Entries taken from a collection
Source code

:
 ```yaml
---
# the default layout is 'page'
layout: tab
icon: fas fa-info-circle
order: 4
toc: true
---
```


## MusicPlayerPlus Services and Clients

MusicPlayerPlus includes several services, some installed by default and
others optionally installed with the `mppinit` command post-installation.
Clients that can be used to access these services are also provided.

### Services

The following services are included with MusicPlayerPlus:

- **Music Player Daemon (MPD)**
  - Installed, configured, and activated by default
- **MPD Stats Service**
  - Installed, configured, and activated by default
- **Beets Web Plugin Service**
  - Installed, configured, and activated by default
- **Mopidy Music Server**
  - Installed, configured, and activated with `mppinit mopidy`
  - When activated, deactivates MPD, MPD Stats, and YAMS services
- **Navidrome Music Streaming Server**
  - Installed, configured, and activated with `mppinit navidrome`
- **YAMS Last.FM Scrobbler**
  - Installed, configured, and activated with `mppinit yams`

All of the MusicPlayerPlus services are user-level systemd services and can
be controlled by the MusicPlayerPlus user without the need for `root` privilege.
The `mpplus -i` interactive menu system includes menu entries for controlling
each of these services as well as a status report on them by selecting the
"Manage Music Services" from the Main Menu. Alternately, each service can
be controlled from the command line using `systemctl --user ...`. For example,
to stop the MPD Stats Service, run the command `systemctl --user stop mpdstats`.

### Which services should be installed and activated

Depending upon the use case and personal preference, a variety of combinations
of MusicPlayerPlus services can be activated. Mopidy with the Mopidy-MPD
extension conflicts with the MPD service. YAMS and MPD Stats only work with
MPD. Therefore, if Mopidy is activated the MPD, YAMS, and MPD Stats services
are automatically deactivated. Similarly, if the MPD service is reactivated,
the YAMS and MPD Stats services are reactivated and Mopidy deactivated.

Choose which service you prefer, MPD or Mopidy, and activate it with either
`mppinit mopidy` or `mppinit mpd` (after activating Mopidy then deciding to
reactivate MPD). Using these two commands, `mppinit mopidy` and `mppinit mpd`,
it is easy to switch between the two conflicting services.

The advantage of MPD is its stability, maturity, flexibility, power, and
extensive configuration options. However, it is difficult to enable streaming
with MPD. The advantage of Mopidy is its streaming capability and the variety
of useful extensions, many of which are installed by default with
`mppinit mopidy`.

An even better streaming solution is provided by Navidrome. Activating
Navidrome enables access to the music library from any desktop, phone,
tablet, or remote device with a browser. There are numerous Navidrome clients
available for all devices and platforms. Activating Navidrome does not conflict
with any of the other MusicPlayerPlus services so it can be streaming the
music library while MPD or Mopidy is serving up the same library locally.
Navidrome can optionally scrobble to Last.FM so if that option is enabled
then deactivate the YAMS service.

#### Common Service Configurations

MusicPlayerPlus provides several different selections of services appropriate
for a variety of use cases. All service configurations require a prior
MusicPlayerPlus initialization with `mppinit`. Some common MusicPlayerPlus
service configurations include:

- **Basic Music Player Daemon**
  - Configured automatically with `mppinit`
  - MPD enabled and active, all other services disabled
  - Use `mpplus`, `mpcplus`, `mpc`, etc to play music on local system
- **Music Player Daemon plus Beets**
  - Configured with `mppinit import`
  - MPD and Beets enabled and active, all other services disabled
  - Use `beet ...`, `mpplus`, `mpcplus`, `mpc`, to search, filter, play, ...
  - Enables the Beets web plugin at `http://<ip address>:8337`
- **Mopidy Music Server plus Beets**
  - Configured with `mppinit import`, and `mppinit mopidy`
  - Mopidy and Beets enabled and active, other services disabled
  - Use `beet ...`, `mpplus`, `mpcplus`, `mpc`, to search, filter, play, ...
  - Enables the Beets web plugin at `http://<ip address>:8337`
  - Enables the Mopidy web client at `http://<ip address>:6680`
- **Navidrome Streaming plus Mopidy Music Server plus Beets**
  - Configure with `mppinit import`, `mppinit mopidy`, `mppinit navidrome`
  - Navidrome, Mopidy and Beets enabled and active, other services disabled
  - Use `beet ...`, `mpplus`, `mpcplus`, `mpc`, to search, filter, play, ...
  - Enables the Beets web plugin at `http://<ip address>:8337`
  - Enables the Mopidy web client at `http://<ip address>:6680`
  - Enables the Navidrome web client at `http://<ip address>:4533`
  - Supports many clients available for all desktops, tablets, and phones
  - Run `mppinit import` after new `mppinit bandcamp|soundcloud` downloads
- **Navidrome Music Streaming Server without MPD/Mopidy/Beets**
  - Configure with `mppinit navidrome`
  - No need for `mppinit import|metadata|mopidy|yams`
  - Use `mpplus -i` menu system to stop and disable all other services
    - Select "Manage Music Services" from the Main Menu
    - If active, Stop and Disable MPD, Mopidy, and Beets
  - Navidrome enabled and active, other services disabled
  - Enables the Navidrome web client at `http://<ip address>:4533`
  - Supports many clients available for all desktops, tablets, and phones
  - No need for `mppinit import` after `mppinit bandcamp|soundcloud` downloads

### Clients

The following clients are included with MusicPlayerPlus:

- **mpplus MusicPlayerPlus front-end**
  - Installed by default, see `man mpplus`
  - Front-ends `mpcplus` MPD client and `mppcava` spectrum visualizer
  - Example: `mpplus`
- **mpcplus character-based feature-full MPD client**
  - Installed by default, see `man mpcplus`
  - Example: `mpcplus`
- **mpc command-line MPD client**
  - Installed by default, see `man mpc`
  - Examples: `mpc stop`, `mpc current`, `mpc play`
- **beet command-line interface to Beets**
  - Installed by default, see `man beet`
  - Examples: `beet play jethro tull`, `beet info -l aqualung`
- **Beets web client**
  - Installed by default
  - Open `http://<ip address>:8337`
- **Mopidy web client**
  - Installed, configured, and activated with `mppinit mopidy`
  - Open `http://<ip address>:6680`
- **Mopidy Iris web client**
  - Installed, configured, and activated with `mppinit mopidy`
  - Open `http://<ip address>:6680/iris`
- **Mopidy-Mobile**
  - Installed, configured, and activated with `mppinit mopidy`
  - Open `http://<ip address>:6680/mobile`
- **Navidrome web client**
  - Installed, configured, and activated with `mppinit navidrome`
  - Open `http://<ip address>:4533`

Required work:
One number is the expected answer: the count of lines above that hold the word "controlled".

Result for this task:
2